■ Task brief: When the string "based" is part of a line below, that line should be copied.

Saved data entries:

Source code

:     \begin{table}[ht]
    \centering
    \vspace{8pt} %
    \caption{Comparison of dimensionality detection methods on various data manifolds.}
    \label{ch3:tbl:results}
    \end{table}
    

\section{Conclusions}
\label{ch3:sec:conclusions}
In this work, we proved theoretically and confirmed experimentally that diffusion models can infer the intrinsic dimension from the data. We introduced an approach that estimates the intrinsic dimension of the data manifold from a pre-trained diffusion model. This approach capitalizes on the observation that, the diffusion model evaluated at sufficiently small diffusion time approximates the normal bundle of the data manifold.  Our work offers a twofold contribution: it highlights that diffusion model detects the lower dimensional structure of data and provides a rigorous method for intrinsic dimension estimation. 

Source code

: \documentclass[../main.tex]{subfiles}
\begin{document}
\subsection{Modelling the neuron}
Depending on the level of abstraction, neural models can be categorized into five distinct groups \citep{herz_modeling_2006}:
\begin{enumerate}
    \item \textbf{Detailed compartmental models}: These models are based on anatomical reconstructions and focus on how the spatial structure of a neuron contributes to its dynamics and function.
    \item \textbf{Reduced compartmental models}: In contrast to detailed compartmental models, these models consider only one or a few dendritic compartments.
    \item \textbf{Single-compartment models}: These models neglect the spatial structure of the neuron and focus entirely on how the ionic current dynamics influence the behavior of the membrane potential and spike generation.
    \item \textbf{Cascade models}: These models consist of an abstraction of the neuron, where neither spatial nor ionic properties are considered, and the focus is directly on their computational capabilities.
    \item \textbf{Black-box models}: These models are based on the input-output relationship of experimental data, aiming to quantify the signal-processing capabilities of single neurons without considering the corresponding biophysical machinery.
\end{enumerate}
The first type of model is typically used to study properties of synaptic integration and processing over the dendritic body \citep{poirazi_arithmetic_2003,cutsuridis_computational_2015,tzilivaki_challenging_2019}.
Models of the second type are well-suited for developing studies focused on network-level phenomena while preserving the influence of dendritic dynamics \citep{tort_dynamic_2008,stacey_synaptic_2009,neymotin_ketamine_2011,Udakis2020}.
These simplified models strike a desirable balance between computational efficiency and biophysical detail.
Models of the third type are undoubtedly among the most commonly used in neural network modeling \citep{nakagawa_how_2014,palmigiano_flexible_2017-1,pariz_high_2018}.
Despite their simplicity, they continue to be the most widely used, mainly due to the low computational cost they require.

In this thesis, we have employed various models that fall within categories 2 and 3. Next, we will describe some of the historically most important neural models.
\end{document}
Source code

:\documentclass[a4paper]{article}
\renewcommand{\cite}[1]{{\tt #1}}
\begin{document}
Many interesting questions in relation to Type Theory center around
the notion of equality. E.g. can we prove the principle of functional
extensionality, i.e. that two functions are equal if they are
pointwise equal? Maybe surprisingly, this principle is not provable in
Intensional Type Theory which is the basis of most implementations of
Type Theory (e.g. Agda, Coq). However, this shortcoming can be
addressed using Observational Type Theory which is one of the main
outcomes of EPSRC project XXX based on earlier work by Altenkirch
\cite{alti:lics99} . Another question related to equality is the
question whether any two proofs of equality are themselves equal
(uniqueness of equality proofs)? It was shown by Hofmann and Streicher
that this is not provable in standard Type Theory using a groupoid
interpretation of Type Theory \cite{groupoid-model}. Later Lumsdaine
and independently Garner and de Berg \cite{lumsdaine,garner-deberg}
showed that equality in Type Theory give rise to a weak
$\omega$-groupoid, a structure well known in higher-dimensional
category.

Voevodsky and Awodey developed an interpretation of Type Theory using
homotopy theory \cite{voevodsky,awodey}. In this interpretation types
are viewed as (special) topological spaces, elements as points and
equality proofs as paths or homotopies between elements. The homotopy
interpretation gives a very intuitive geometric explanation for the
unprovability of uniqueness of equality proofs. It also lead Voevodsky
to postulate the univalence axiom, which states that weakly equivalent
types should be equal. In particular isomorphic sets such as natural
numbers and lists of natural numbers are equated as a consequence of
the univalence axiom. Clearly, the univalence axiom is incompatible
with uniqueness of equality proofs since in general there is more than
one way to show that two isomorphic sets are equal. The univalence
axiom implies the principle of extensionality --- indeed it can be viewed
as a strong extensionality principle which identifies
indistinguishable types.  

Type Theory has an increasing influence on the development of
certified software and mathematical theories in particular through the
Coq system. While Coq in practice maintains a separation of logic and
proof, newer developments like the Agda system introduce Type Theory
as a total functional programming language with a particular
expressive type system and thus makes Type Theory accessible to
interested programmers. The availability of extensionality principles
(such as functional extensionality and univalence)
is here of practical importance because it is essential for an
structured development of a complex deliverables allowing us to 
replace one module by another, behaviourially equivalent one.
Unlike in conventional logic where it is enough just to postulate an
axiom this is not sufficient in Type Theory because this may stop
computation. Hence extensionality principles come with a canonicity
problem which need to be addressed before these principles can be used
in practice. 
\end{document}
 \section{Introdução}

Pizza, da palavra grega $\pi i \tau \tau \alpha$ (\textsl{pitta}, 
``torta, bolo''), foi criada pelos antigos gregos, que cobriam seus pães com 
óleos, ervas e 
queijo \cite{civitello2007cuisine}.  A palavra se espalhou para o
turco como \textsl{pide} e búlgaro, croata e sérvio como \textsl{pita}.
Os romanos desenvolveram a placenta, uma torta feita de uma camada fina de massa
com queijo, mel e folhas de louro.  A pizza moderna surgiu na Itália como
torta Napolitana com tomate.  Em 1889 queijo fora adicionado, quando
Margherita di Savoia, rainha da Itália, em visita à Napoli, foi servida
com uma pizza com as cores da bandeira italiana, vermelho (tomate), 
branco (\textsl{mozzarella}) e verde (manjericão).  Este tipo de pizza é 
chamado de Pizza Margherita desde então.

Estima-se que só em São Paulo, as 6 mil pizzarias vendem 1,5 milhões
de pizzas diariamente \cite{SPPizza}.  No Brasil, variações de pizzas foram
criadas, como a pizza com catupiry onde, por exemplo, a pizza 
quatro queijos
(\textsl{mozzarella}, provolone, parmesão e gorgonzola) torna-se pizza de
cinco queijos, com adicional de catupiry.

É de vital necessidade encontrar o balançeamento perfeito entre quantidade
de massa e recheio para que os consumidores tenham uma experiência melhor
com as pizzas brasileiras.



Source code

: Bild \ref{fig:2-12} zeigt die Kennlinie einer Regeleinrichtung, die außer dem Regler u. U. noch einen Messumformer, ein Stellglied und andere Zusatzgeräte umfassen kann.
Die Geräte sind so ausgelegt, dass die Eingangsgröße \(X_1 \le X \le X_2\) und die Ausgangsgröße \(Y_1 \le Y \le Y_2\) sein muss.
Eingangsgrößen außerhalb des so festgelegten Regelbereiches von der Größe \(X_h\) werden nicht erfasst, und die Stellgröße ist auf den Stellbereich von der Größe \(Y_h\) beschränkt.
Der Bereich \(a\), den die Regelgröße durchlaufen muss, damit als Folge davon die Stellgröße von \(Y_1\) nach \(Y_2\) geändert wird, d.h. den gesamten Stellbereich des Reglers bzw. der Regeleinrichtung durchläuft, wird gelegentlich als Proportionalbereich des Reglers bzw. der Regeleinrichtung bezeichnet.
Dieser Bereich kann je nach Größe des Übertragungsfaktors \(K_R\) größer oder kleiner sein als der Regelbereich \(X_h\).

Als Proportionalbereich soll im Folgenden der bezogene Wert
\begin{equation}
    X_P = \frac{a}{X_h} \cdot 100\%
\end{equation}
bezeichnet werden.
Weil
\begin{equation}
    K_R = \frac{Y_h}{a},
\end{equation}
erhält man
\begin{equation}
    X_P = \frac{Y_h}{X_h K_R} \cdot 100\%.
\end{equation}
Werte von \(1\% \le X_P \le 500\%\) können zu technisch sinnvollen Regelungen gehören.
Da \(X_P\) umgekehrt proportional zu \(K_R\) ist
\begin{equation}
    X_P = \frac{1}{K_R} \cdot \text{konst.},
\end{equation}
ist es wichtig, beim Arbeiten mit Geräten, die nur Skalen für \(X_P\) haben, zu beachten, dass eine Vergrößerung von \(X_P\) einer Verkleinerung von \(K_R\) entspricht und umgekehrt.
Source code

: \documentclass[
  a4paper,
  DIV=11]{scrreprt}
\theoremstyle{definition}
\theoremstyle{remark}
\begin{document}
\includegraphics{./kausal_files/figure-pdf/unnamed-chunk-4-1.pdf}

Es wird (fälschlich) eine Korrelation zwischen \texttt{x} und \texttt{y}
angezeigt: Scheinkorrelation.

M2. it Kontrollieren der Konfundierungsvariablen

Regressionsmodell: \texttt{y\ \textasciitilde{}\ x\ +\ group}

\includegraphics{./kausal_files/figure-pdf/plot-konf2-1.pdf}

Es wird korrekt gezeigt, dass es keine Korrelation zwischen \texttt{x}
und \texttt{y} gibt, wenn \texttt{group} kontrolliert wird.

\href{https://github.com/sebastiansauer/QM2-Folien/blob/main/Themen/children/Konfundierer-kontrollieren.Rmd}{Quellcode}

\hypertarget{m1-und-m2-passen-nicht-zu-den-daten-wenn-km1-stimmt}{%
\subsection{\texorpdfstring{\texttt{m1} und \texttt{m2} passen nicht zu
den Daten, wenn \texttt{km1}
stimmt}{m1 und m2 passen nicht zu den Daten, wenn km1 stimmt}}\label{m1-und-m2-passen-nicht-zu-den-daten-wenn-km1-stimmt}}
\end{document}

■ Solution to this problem:
    \item \textbf{Detailed compartmental models}: These models are based on anatomical reconstructions and focus on how the spatial structure of a neuron contributes to its dynamics and function.
    \item \textbf{Black-box models}: These models are based on the input-output relationship of experimental data, aiming to quantify the signal-processing capabilities of single neurons without considering the corresponding biophysical machinery.
outcomes of EPSRC project XXX based on earlier work by Altenkirch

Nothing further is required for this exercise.